Natural Teeth Whitening. What Works, and What Doesn’t?admin November 16, 2018 0 COMMENTS
I’m of the opinion that the more we use natural products the better, and
whitening our teeth is no exception.
Most natural teeth whitening methods however, won’t give you the same results, or in as fast a time, as proprietary brand-name products. That’s just a fact. Otherwise we’d have no need for brand names at all.
What these types of treatments will do though, is complement your whitening regime. Myself, I’ve found that by using some of the methods outlined here I have been able to extend the time between treatments quite a bit. Lets face it, less whitening treatments equals less chemicals introduced into our bodies – and that can’t be a bad thing!
Anything that is absorbed or ingested into our bodies becomes a part of us, maybe for ever! Just think of all the chemical agents that have been produced over the years and certified as safe, only to later be found to have some long-term detrimental effect. Having said that, I’m willing to admit I still use proprietary treatments myself. I just use them as sparingly as I can and supplement with natural whitening treatments.
There’s a link here that will take you to a post on commercial teeth whitening methods.
Now let’s look at some Natural Teeth Whiteners
- Apple Cider Vinegar
Apple Cider Vinegar
As the name suggests, apple cider vinegar is produced by first fermenting crushed apples along with yeast to produce apple cider. This turns the sugars from the apples into alcohol. Bacteria are then added, which digest the alcohol and convert it into acetic acid. This is the main component of all vinegars.

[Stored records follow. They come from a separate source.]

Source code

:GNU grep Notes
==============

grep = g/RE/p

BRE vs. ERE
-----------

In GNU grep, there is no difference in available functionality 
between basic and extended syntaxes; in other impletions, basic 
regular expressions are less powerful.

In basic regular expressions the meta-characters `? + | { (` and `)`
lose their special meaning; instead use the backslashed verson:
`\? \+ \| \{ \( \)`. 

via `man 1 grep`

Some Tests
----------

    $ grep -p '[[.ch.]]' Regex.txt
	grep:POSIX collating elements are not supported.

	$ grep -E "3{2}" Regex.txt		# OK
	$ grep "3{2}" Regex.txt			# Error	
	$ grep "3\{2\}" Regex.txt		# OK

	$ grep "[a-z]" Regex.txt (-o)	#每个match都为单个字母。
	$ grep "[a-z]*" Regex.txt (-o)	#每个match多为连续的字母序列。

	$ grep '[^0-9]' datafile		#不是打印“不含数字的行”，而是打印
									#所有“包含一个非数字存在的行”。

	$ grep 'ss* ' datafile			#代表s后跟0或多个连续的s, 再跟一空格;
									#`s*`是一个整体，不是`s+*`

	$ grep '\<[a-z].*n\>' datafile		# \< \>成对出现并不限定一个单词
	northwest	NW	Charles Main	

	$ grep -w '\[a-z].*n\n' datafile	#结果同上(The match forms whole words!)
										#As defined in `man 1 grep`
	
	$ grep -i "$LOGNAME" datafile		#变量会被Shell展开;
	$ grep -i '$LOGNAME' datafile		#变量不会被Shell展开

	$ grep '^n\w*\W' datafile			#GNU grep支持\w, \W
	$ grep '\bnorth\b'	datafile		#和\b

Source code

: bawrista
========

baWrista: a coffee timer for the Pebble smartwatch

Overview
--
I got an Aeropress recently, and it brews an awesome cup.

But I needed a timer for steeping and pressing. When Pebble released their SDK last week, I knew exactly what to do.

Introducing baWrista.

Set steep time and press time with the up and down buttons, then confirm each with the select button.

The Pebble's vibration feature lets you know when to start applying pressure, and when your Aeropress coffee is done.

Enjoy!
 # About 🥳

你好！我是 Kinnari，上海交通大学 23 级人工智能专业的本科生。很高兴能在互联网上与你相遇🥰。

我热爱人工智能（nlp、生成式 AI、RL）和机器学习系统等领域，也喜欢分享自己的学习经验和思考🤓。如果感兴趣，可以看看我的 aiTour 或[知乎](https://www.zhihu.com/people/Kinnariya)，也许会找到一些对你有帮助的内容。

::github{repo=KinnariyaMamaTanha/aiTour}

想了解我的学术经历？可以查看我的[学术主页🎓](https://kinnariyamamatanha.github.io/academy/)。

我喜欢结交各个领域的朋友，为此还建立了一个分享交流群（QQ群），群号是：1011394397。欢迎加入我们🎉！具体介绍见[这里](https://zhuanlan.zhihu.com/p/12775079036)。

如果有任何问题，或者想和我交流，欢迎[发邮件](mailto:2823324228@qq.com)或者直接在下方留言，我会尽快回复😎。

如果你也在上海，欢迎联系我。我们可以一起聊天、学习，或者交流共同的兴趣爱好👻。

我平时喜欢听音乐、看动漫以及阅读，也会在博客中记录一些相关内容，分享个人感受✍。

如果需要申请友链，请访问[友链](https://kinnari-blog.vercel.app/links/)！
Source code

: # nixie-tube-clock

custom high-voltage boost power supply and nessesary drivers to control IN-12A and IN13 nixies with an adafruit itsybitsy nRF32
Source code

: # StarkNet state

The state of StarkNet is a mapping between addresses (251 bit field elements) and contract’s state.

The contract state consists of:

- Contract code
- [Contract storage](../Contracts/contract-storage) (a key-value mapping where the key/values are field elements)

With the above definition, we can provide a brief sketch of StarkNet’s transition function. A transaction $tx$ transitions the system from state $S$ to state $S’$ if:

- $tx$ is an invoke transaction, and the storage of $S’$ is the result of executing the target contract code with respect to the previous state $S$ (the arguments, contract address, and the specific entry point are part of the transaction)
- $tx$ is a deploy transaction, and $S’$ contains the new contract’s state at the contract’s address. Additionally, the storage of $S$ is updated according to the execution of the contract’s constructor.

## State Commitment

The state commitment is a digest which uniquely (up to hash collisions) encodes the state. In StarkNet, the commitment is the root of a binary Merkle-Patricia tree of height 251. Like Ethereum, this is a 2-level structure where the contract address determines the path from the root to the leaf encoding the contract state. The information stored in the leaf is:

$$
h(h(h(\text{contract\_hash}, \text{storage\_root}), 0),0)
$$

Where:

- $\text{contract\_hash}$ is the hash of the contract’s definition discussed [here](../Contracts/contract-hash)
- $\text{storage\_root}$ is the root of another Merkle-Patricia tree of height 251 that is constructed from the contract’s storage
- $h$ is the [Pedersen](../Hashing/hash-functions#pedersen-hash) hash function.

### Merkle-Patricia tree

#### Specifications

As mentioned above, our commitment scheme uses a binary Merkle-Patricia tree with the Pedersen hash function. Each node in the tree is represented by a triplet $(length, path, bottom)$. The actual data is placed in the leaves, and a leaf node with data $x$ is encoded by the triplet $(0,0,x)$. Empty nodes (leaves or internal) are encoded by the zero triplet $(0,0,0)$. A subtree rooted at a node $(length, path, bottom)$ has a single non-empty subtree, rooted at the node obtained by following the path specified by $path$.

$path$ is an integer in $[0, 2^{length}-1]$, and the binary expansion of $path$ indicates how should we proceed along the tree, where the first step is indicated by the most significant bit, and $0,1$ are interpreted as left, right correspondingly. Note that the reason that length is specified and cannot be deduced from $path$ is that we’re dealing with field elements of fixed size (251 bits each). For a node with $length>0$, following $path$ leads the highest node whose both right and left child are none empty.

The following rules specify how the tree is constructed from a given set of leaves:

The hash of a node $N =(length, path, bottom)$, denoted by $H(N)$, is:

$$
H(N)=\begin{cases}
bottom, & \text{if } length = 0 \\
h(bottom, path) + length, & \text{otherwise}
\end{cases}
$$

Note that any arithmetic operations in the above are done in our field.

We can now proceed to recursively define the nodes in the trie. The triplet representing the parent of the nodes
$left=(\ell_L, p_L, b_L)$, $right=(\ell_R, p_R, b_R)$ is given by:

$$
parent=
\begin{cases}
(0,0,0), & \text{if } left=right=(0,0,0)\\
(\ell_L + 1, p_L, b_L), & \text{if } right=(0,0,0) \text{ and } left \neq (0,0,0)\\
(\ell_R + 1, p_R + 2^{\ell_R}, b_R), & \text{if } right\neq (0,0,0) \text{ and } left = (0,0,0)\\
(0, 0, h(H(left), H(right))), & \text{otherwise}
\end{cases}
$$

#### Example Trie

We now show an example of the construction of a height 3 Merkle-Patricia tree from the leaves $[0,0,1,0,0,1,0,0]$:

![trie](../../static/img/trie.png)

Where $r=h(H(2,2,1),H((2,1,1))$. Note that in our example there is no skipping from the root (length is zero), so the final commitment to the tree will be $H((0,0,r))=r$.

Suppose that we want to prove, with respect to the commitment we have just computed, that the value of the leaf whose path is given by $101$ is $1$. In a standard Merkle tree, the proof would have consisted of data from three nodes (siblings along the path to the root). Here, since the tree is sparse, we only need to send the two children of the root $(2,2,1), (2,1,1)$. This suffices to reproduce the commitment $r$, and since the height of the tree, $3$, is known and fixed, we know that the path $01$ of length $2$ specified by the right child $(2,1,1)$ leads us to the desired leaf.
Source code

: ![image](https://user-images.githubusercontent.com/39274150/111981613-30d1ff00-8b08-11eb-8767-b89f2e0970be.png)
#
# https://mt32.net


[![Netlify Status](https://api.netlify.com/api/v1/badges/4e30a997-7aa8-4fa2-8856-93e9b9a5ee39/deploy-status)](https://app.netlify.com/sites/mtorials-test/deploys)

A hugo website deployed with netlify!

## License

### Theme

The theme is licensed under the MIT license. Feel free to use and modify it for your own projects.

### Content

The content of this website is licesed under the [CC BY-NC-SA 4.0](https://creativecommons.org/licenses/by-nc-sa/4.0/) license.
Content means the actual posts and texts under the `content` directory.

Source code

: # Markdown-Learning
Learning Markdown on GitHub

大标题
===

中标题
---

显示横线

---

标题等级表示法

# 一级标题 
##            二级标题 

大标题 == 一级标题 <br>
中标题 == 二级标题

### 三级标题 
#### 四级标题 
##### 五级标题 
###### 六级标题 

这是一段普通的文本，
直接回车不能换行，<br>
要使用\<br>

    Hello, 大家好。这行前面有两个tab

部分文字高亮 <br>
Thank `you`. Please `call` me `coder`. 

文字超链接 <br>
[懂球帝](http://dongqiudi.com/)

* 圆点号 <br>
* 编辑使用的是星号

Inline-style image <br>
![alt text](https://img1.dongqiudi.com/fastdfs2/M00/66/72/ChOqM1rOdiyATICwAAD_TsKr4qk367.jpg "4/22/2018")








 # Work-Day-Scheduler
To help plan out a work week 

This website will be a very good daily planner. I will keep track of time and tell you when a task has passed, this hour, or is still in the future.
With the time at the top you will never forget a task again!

In French, vinegar translates as “sour wine”.
Vinegar’s chief benefit as a teeth whitener is its antibiotic properties. (It was used as a medical antibiotic for centuries).
What you need to do is make a solution of one part cider vinegar to two parts water. After brushing and flossing, swish this solution around in your mouth for a minute or so and rinse.
One of the reasons our teeth become discolored is the unwanted and unhelpful bacteria that live in our mouths. This bacteria is hard to remove by brushing and the vinegar will kill off these bad bugs, while at the same time introducing some beneficial bacteria of its own. A win-win in my opinion.
Apple cider vinegar has a well-deserved reputation as a beneficial addition to our diet. (in moderation, of course) You can access a US Readers’ Digest report on some of those benefits from this link.
Just one note of caution though. A study published in the Journal of Sichuan University found that apple cider vinegar made cow’s teeth whiter, but weaker. I suspect the vinegar used would have been very strong, but if you’re unsure then talk to your dentist before trying this remedy.
- Charcoal Paste
Charcoal is one of natures superstars in the stain absorption stakes. Few substances can absorb surface stains with greater efficiency. However, there are some things we need to consider before giving it a go.
Firstly, it needs to be medical-grade activated charcoal, not the stuff retrieved from your fireplace.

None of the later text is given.